Dito assim parece uma aventura radical. Mas eu era a única mulher inconseqüente a participar da peripécia. As demais simplesmente cumpriam com o que lhes cabia cumprir, e o faziam sem improviso.
O caminhão que servia ao transporte de combustível estava vazio, portanto, liberado para transportar pessoas e suas mercadorias. A adaptação estava restrita a uma escada acoplada ao tanque e uma “cerca de segurança” sobre o mesmo. As mulheres quítchuas arrumaram suas trouxas de mercadorias, que também serviam de encosto e eu as imitava. Depois de acomodar a mochila, entrei no saco de dormir impermeável, que imaginava suficiente e tentei relaxar. Seria apenas uma noite, sobre um tanque, numa estrada estreita, de chão batido, cercada de precipícios, aos três mil metros de altitude, entre desconhecidas que falavam entre si num dialeto que desconhecia.
Elas desataram seus cobertores de alpaca e cobriram seus chapéus, suas muitas blusas e saias, seus sapatos. Creio que não se moveriam músculo, não fosse a chuva fina e fria que começou a cair. Uma delas sacou um plástico e sem alarde começou a armar uma tenda. As demais a auxiliaram e sem perguntas me incluíram na cobertura. Mais tarde falaram entre si e, creio que concordaram que meu saco de dormir não era tão eficiente quanto seus cobertores. Desataram outra peça e me ofereceram.
As mulheres eram as transportadoras e as comerciantes de seus produtos. Plantavam, colhiam, embalavam, carregavam, exigiam, brigavam, exerciam os princípios de seu povo.

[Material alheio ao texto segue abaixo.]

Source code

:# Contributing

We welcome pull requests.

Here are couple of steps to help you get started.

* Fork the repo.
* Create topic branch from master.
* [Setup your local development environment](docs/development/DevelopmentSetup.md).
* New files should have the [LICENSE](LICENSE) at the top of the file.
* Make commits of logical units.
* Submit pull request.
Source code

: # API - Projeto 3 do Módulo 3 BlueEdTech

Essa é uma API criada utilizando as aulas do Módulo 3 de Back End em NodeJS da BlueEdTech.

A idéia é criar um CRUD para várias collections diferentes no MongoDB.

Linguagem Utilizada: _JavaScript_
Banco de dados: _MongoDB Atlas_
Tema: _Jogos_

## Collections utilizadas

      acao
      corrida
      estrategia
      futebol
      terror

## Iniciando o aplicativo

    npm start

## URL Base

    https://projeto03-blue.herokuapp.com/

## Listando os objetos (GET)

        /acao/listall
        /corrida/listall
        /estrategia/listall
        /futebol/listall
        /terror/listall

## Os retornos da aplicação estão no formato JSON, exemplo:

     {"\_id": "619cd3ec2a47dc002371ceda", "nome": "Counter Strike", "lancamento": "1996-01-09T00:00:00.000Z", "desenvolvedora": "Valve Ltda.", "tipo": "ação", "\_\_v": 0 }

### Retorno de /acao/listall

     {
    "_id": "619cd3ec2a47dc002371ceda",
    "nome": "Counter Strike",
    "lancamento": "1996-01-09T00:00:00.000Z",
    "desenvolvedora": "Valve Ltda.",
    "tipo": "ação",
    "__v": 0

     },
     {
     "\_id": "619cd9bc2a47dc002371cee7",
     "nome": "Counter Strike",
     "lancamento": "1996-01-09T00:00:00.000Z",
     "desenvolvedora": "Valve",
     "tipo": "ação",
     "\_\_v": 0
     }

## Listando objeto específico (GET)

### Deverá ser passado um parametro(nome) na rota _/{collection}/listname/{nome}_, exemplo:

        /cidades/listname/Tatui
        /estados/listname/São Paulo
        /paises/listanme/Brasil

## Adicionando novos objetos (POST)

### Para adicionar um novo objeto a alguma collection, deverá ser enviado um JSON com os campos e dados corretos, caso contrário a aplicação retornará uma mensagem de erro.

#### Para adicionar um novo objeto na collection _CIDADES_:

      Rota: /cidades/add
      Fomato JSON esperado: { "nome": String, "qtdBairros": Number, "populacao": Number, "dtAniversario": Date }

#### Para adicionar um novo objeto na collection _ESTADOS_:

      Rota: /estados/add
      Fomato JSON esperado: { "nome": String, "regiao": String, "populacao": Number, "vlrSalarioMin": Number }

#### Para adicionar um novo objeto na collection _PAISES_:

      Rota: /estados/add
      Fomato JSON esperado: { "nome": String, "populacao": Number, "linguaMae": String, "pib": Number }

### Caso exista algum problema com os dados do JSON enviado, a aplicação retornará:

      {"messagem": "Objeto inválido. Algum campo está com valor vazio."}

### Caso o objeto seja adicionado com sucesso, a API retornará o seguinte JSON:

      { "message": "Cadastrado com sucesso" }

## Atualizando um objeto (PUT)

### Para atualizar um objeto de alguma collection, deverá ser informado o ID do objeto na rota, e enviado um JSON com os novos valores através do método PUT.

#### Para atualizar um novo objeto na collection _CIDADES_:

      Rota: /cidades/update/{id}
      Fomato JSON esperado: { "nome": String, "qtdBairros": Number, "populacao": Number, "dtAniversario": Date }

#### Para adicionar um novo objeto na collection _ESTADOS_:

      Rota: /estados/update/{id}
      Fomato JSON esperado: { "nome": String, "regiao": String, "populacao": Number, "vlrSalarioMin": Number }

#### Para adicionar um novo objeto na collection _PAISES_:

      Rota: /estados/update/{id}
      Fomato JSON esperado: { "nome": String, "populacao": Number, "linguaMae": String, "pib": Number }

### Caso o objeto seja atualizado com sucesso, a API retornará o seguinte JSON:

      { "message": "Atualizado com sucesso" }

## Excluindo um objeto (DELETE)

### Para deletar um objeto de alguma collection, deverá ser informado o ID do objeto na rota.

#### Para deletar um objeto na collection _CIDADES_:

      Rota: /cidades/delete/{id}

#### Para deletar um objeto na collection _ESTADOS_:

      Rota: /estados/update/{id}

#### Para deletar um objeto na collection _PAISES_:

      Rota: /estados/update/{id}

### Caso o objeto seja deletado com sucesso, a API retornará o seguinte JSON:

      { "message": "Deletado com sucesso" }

Foi minha primeira incursão num universo deliciosamente destoante do meu. Uma incursão rápida, sem muito tempo para apropriação desse outro modo de viver, mas com marcas suficientes para que quisesse voltar. E voltei.                                                                                                              
Viajei em ônibus precários, sem banheiro, sob o pó das encostas andinas. Atravessei parte do território boliviano sobre carrocerias de caminhão, apinhadas de homens, mulheres e crianças. Nunca presenciei uma cena de birra. Não me recordo de crianças irritadas, chorando sem parar. E elas estavam por todos os lugares, calmamente aconchegadas nas costas de suas mães. E ali comiam e dormiam, silenciosamente.

Não sei como esses povos vivem na atualidade. Talvez enfrentem maiores dificuldades que na década de oitenta. Talvez tenham avançado em sua luta pelos seus direitos. Mas não sucumbiram nesses quinhentos de colonização e creio que não sucumbirão às intempéries globais.
Lembrei das mães quítchuas quando vi o filme Marte Precisa de Mães. Lembrei também de uma fala da personagem Julia, da peça “Foi Bom Pra Você? Ou Escola de Sexo Para Homens” postada na categoria Dramaturgia deste blog. Ela diz:

Essa coisa de igualdade de direitos têm mais efeito colateral que curativo. Eu não sei se quem inventou isso foram as feministas ou os donos de grandes capitais. Se foram as feministas, o resultado tem sido desastroso. Mais aumentaram as obrigações que igualaram direitos. Se foram os capitalistas, a estratégia foi de extrema eficiência. Conseguiram mão de obra abundante, menores salários, maior agressividade na disputa de mercado”.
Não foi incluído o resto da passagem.